Mode of Action:Palonosetron is contra-indicated in patients known to have hypersensitivity to the drug or any of its components.
Indications:
Acute and delayed nausea and vomiting; Uncontrolled nausea and vomiting; Chemotherapy-induced nausea and vomiting (CINV): Acute CINV resulting in on the day of treatment with certain types of chemotherapy; Delayed CINV resulting in on days later with certain types of chemotherapy; Radiotherapy-induced nausea and vomiting (RINV); Post-operative & Post-discharge nausea and vomiting (PONV & PDNV).
Usual dosage: Adult tablet dosage: 0.5 mg (01 tablet) daily.
Adult IV dosage: A single IV dose of 0.075 mg should be administered over 10 seconds. Chemotherapy-induced nausea and vomiting: Adult tablet dosage: 0.5 mg (01 tablet) administered approximately 1 hour prior to the start of chemotherapy.
Adult IV dosage: A single IV dose of 0.25 mg should be administered over 30 seconds approximately 30 minutes before the start of chemotherapy.
Radiotherapy-induced nausea and vomiting: A single IV dose of 0.25 mg should be administered over 30 seconds approximately 30 minutes before each week of radiation fraction.
Post-operative nausea and vomiting: A single IV dose of 0.075 mg should be administered over 10 seconds immediately before induction of anesthesia.
Children dosage: (1 month to 17 years): A single IV dose at 20 mcg/kg body weight. Which maximum dose is 1.5 mg
The most common adverse reactions are headache and constipation.
Drug Interactions: In controlled clinical trials, Palonosetron injection has been safely administered with corticosteroids, analgesics, antiemetics/antinauseants, antispasmodics and anticholinergic agents. Palonosetron did not inhibit the antitumor activity of cisplatin, cyclophosphamide, cytarabine, doxorubicin and mitomycin C in murine tumor models. Concomitant administration of Palonosetron and metoclopramide has no significant pharmacokinetic interactions. In vitro studies indicated that palonosetron is not inhibitor of CYP1A2, CYP2A6, CYP2B6, CYP2C9, CYP2D6, CYP2E1 & CYP3A4/5 (CYP2C19 was not investigated) nor does it induce the activity of CYP1A2, CYP2D6 or CYP3A4/5. Therefore, the potential for clinically significant drug interactions with Palonosetron appears to be low.
Pregnancy category 'B'. It is not known whether Palonosetron is excreted in breast milk.

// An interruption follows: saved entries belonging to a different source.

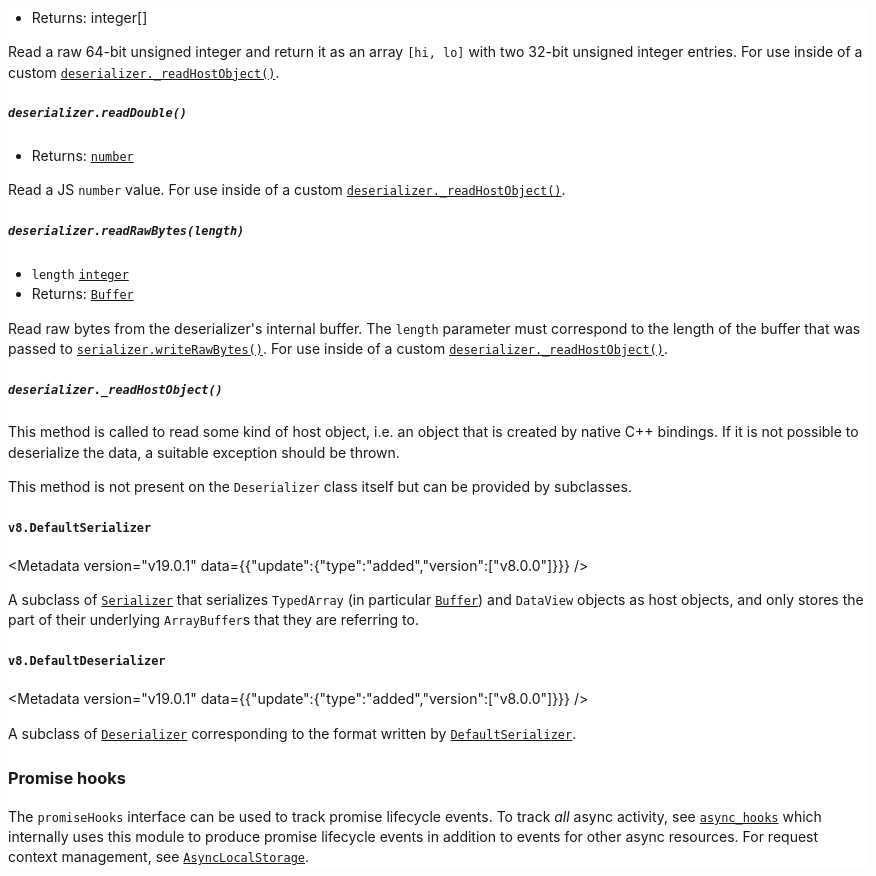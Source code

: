 * Returns: integer\[]

Read a raw 64-bit unsigned integer and return it as an array `[hi, lo]`
with two 32-bit unsigned integer entries.
For use inside of a custom [`deserializer._readHostObject()`][].

##### <DataTag tag="M" /> `deserializer.readDouble()`

* Returns: [`number`](https://developer.mozilla.org/en-US/docs/Web/JavaScript/Data_structures#Number_type)

Read a JS `number` value.
For use inside of a custom [`deserializer._readHostObject()`][].

##### <DataTag tag="M" /> `deserializer.readRawBytes(length)`

* `length` [`integer`](https://developer.mozilla.org/en-US/docs/Web/JavaScript/Data_structures#Number_type)
* Returns: [`Buffer`](/api/buffer#buffer)

Read raw bytes from the deserializer's internal buffer. The `length` parameter
must correspond to the length of the buffer that was passed to
[`serializer.writeRawBytes()`][].
For use inside of a custom [`deserializer._readHostObject()`][].

##### <DataTag tag="M" /> `deserializer._readHostObject()`

This method is called to read some kind of host object, i.e. an object that is
created by native C++ bindings. If it is not possible to deserialize the data,
a suitable exception should be thrown.

This method is not present on the `Deserializer` class itself but can be
provided by subclasses.

#### <DataTag tag="C" /> `v8.DefaultSerializer`

<Metadata version="v19.0.1" data={{"update":{"type":"added","version":["v8.0.0"]}}} />

A subclass of [`Serializer`][] that serializes `TypedArray`
(in particular [`Buffer`][]) and `DataView` objects as host objects, and only
stores the part of their underlying `ArrayBuffer`s that they are referring to.

#### <DataTag tag="C" /> `v8.DefaultDeserializer`

<Metadata version="v19.0.1" data={{"update":{"type":"added","version":["v8.0.0"]}}} />

A subclass of [`Deserializer`][] corresponding to the format written by
[`DefaultSerializer`][].

### Promise hooks

The `promiseHooks` interface can be used to track promise lifecycle events.
To track _all_ async activity, see [`async_hooks`][] which internally uses this
module to produce promise lifecycle events in addition to events for other
async resources. For request context management, see [`AsyncLocalStorage`][].


[HTML structured clone algorithm]: https://developer.mozilla.org/en-US/docs/Web/API/Web_Workers_API/Structured_clone_algorithm
[Hook Callbacks]: #hook-callbacks
[V8]: https://developers.google.com/v8/
[`--heapsnapshot-near-heap-limit`]: /api/v19/cli#--heapsnapshot-near-heap-limitmax_count
[`AsyncLocalStorage`]: async_context.md#class-asynclocalstorage
[`Buffer`]: /api/v19/buffer
[`DefaultDeserializer`]: #class-v8defaultdeserializer
[`DefaultSerializer`]: #class-v8defaultserializer
[`Deserializer`]: #class-v8deserializer
[`ERR_BUFFER_TOO_LARGE`]: /api/v19/errors#err_buffer_too_large
[`Error`]: /api/v19/errors#class-error
[`GetHeapCodeAndMetadataStatistics`]: https://v8docs.nodesource.com/node-13.2/d5/dda/classv8_1_1_isolate.html#a6079122af17612ef54ef3348ce170866
[`GetHeapSpaceStatistics`]: https://v8docs.nodesource.com/node-13.2/d5/dda/classv8_1_1_isolate.html#ac673576f24fdc7a33378f8f57e1d13a4
[`NODE_V8_COVERAGE`]: /api/v19/cli#node_v8_coveragedir
[`Serializer`]: #class-v8serializer
[`after` callback]: #afterpromise
[`async_hooks`]: async_hooks.md
[`before` callback]: #beforepromise
[`buffer.constants.MAX_LENGTH`]: /api/v19/buffer#bufferconstantsmax_length
[`deserializer._readHostObject()`]: #deserializer_readhostobject
[`deserializer.transferArrayBuffer()`]: #deserializertransferarraybufferid-arraybuffer
[`init` callback]: #initpromise-parent
[`serialize()`]: #v8serializevalue
[`serializer._getSharedArrayBufferId()`]: #serializer_getsharedarraybufferidsharedarraybuffer
[`serializer._writeHostObject()`]: #serializer_writehostobjectobject
[`serializer.releaseBuffer()`]: #serializerreleasebuffer
[`serializer.transferArrayBuffer()`]: #serializertransferarraybufferid-arraybuffer
[`serializer.writeRawBytes()`]: #serializerwriterawbytesbuffer
[`settled` callback]: #settledpromise
[`v8.stopCoverage()`]: #v8stopcoverage
[`v8.takeCoverage()`]: #v8takecoverage
[`vm.Script`]: /api/v19/vm#new-vmscriptcode-options
[worker threads]: worker_threads.md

Use in elderly patients: No dosage adjustment is recommended in elderly patients _ 65 years of age.
Use in Children: (1 month to 17 years): A single IV dose at 20 mcg/kg body weight. Which maximum dose is 1.5 mg.

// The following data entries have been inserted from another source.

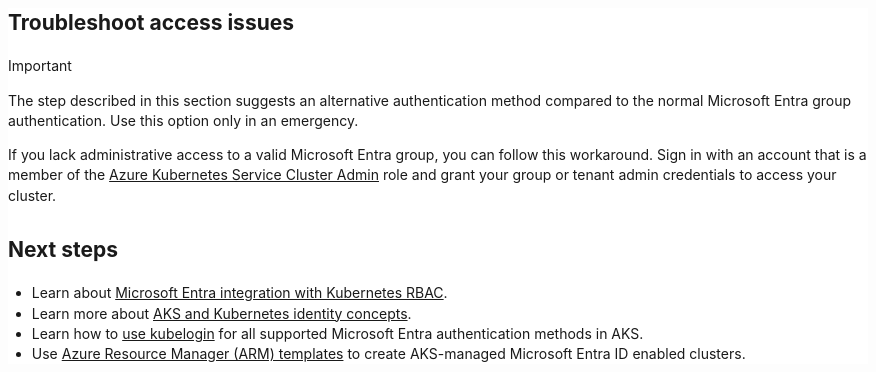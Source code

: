 <a name='troubleshoot-access-issues'></a>

## Troubleshoot access issues

> [!IMPORTANT]
> The step described in this section suggests an alternative authentication method compared to the normal Microsoft Entra group authentication. Use this option only in an emergency.

If you lack administrative access to a valid Microsoft Entra group, you can follow this workaround. Sign in with an account that is a member of the [Azure Kubernetes Service Cluster Admin](../role-based-access-control/built-in-roles.md#azure-kubernetes-service-cluster-admin-role) role and grant your group or tenant admin credentials to access your cluster.

## Next steps

* Learn about [Microsoft Entra integration with Kubernetes RBAC][azure-ad-rbac].
* Learn more about [AKS and Kubernetes identity concepts][aks-concepts-identity].
* Learn how to [use kubelogin][kubelogin-authentication] for all supported Microsoft Entra authentication methods in AKS.
* Use [Azure Resource Manager (ARM) templates][aks-arm-template] to create AKS-managed Microsoft Entra ID enabled clusters.

[aks-arm-template]: /azure/templates/microsoft.containerservice/managedclusters
[kubelogin]: https://github.com/Azure/kubelogin
[azure-kubelogin-known-issues]: https://azure.github.io/kubelogin/known-issues.html


[directory-readers-rbac-role]: /entra/identity/role-based-access-control/permissions-reference#directory-readers
[aks-concepts-identity]: concepts-identity.md
[azure-ad-rbac]: azure-ad-rbac.md
[az-aks-create]: /cli/azure/aks#az_aks_create
[az-aks-get-credentials]: /cli/azure/aks#az_aks_get_credentials
[az-group-create]: /cli/azure/group#az_group_create
[open-id-connect]:../active-directory/develop/v2-protocols-oidc.md
[az-aks-update]: /cli/azure/aks#az_aks_update
[kubelogin-authentication]: kubelogin-authentication.md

Use in patients with impaired renal and hepatic function: No dosage adjustment is recommended in patients with renal and hepatic dysfunction.

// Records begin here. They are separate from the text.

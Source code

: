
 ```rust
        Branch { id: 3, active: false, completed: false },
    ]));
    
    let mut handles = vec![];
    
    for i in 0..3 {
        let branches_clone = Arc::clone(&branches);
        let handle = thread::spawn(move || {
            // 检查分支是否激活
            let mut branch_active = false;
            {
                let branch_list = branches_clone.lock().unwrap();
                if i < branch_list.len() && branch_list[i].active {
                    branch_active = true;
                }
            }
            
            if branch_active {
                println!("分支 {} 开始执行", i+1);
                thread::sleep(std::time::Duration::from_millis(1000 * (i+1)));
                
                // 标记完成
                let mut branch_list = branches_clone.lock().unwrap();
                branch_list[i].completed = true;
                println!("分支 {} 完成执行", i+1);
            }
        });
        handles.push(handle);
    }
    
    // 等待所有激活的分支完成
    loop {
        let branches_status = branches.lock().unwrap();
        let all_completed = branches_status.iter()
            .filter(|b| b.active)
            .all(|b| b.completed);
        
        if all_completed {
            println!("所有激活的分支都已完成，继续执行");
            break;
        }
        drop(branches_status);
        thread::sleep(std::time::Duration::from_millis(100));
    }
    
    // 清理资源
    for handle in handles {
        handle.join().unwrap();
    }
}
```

Paloron® 0.5 mg Tablet: Each box contains 2x10's tablets in Alu-Alu blister pack.
Paloron® 0.25 mg Injection: Each box contains 4 vials of 5 ml each in separate inner carton.
Paloron® 0.075 mg Injection: Each box contains 4 vials of 1.5 ml each in separate inner carton.
Palonosetron exhibits linear dose-proportional pharmacokinetics over the dose-range 1-90 µg/kg in healthy subjects and in patients with cancer. In cancer patients receiving single intravenous doses of Palonosetron in this dose range, the mean maximum plasma concentration (Cmax) ranges from 0.89 to 336 ng/ml and the area under the plasma concentration-time curve from zero to infinity (AUC0- ) ranges from 13.8 to 957 ng.h/ml. Palonosetron has a volume of distribution of approximately 6.9-7.9 L/kg, with approximately 62% bound to plasma proteins. Approximately 50% of Palonosetron is metabolized into two inactive metabolites that exhibit <1% of the 5-HT3 receptor antagonist activity. Approximately 40% of the drug is metabolised via kidney, 50% by liver CYP2D6 (mainly), CYP3A4 and CYP1A2 isoenzymes. About 50% of the drug goes under metabolism. After a single intravenous dose, approximately 40% is excreted as unchanged drug in the urine after 144 hours. Total body clearance of Palonosetron is 160±35 ml/h/kg, and renal clearance is 66.5±18.2 ml/h/kg in healthy subjects. Palonosetron exhibits a longer half-life (40 hours) and has a greater 5-HT3 receptor binding affinity.
Store in a cool & dry place, protected from light.